TASK BRIEF
No output is needed beyond the number of lines in the listing that contain the word "https".

..........

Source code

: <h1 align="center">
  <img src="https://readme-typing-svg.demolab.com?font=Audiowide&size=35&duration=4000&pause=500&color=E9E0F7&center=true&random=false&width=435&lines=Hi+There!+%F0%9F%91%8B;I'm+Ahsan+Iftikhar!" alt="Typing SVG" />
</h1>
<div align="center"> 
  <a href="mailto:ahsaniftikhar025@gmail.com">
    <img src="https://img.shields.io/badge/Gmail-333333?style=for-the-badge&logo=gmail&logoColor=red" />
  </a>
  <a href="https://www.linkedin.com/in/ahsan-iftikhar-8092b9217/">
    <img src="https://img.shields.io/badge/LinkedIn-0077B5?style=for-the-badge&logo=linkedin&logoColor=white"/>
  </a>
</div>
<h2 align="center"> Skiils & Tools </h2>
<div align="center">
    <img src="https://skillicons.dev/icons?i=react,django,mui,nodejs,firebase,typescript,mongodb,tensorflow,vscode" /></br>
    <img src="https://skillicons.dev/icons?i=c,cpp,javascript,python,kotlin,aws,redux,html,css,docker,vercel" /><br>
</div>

..........

ANSWER TO THE EXERCISE
6